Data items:
┄┄┄┄┄┄┄┄┄┄┄┄┄┄┄┄┄┄┄┄

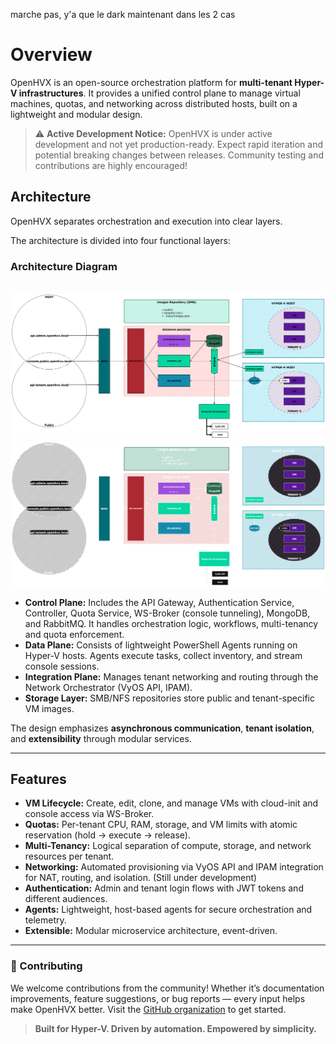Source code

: marche pas, y'a que le dark maintenant dans les 2 cas

# Overview

OpenHVX is an open-source orchestration platform for **multi-tenant Hyper-V infrastructures**. It provides a unified control plane to manage virtual machines, quotas, and networking across distributed hosts, built on a lightweight and modular design.

> ⚠️ **Active Development Notice:** OpenHVX is under active development and not yet production-ready.
> Expect rapid iteration and potential breaking changes between releases.
> Community testing and contributions are highly encouraged!

## Architecture

OpenHVX separates orchestration and execution into clear layers.

The architecture is divided into four functional layers:

### Architecture Diagram

<br>

<img src="/assets/schema.openhvx.light.png" alt="OpenHVX Architecture Diagram" class="only-light" />
<img src="/assets/schema.openhvx.dark.png"  alt="OpenHVX Architecture Diagram" class="only-dark"  />

- **Control Plane:** Includes the API Gateway, Authentication Service, Controller, Quota Service, WS-Broker (console tunneling), MongoDB, and RabbitMQ. It handles orchestration logic, workflows, multi-tenancy and quota enforcement.
- **Data Plane:** Consists of lightweight PowerShell Agents running on Hyper-V hosts. Agents execute tasks, collect inventory, and stream console sessions.
- **Integration Plane:** Manages tenant networking and routing through the Network Orchestrator (VyOS API, IPAM).
- **Storage Layer:** SMB/NFS repositories store public and tenant-specific VM images.

The design emphasizes **asynchronous communication**, **tenant isolation**, and **extensibility** through modular services.

---

## Features

- **VM Lifecycle:** Create, edit, clone, and manage VMs with cloud-init and console access via WS-Broker.
- **Quotas:** Per-tenant CPU, RAM, storage, and VM limits with atomic reservation (hold → execute → release).
- **Multi-Tenancy:** Logical separation of compute, storage, and network resources per tenant.
- **Networking:** Automated provisioning via VyOS API and IPAM integration for NAT, routing, and isolation. (Still under development)
- **Authentication:** Admin and tenant login flows with JWT tokens and different audiences.
- **Agents:** Lightweight, host-based agents for secure orchestration and telemetry.
- **Extensible:** Modular microservice architecture, event-driven.

---

### 🤝 Contributing

We welcome contributions from the community! Whether it’s documentation improvements, feature suggestions, or bug reports — every input helps make OpenHVX better. Visit the [GitHub organization](https://github.com/openhvx) to get started.

> **Built for Hyper-V. Driven by automation. Empowered by simplicity.**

┄┄┄┄┄┄┄┄┄┄┄┄┄┄┄┄┄┄┄┄

Directions: Wherever a line in the entries above holds "layers", copy that line.

Task result:
OpenHVX separates orchestration and execution into clear layers.
The architecture is divided into four functional layers:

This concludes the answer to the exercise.